Assigned task » Starting at the first line of the material below and stopping after the line that includes "To do any write", write the lines out again exactly. Drop any pictures.

The input »
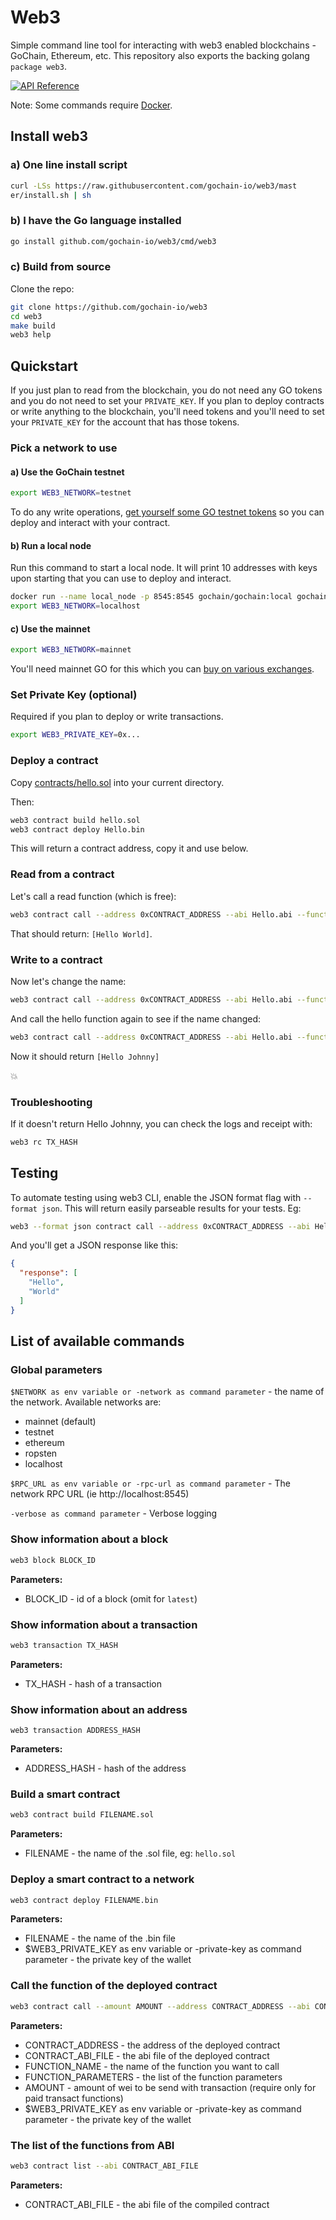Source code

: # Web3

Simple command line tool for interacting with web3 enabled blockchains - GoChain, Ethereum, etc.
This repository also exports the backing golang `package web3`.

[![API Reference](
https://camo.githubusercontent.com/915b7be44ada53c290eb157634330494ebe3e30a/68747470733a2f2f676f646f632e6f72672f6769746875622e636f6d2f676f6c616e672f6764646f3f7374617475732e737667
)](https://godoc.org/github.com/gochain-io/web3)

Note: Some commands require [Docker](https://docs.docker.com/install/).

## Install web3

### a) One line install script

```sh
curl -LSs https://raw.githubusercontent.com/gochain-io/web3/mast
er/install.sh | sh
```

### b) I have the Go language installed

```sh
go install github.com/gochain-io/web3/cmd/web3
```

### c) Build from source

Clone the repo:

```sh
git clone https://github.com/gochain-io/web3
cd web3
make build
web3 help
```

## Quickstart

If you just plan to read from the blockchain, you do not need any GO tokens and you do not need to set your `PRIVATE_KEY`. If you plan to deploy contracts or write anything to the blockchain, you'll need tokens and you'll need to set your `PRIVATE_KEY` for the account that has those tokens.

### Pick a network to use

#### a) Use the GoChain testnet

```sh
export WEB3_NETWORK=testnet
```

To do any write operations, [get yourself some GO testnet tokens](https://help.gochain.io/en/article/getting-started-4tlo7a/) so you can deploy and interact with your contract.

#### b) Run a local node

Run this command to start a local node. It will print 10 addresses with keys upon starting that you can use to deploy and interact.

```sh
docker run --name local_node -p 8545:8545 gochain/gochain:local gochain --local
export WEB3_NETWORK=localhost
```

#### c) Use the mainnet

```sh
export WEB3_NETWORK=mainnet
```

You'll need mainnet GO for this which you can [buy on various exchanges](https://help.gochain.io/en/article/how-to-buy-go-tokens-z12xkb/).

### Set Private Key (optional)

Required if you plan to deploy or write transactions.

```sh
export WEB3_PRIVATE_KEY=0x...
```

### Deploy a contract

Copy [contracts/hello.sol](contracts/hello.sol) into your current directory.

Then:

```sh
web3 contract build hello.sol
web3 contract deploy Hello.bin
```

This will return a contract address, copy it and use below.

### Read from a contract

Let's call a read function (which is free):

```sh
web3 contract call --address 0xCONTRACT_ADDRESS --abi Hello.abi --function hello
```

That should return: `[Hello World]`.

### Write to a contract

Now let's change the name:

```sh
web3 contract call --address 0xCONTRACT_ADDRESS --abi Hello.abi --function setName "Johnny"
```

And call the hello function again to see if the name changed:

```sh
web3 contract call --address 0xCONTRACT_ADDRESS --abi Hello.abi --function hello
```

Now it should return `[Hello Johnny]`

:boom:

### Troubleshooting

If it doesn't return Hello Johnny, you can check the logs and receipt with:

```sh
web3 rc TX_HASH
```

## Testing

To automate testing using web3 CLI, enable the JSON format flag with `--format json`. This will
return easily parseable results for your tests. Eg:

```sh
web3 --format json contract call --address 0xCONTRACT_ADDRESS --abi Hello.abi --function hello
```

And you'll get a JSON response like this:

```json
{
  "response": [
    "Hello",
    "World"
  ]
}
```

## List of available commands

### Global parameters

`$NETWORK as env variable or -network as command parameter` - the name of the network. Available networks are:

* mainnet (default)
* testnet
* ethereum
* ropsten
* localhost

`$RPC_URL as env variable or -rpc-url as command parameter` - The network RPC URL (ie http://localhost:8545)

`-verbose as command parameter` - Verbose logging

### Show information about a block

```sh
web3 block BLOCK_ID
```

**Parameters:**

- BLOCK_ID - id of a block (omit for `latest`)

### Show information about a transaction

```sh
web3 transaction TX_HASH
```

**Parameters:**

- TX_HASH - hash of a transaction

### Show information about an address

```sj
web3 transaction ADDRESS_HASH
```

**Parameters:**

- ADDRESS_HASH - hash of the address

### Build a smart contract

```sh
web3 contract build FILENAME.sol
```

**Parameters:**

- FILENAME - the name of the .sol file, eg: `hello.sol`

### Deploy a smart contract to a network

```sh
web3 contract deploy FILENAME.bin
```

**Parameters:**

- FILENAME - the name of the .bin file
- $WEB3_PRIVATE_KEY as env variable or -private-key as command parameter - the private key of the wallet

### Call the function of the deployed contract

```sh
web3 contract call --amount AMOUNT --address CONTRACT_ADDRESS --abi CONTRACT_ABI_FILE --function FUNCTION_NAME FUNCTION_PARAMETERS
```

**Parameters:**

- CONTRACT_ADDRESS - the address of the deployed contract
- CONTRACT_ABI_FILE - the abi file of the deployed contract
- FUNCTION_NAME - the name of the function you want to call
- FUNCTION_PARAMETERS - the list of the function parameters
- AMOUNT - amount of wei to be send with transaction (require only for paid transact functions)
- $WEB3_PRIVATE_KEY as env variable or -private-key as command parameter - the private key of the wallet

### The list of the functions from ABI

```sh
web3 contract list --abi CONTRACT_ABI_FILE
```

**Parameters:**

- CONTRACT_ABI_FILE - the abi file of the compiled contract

Written answer »
Source code

: # Web3

Simple command line tool for interacting with web3 enabled blockchains - GoChain, Ethereum, etc.
This repository also exports the backing golang `package web3`.

[![API Reference](
https://camo.githubusercontent.com/915b7be44ada53c290eb157634330494ebe3e30a/68747470733a2f2f676f646f632e6f72672f6769746875622e636f6d2f676f6c616e672f6764646f3f7374617475732e737667
)](https://godoc.org/github.com/gochain-io/web3)

Note: Some commands require [Docker](https://docs.docker.com/install/).

## Install web3

### a) One line install script

```sh
curl -LSs https://raw.githubusercontent.com/gochain-io/web3/mast
er/install.sh | sh
```

### b) I have the Go language installed

```sh
go install github.com/gochain-io/web3/cmd/web3
```

### c) Build from source

Clone the repo:

```sh
git clone https://github.com/gochain-io/web3
cd web3
make build
web3 help
```

## Quickstart

If you just plan to read from the blockchain, you do not need any GO tokens and you do not need to set your `PRIVATE_KEY`. If you plan to deploy contracts or write anything to the blockchain, you'll need tokens and you'll need to set your `PRIVATE_KEY` for the account that has those tokens.

### Pick a network to use

#### a) Use the GoChain testnet

```sh
export WEB3_NETWORK=testnet
```

To do any write operations, [get yourself some GO testnet tokens](https://help.gochain.io/en/article/getting-started-4tlo7a/) so you can deploy and interact with your contract.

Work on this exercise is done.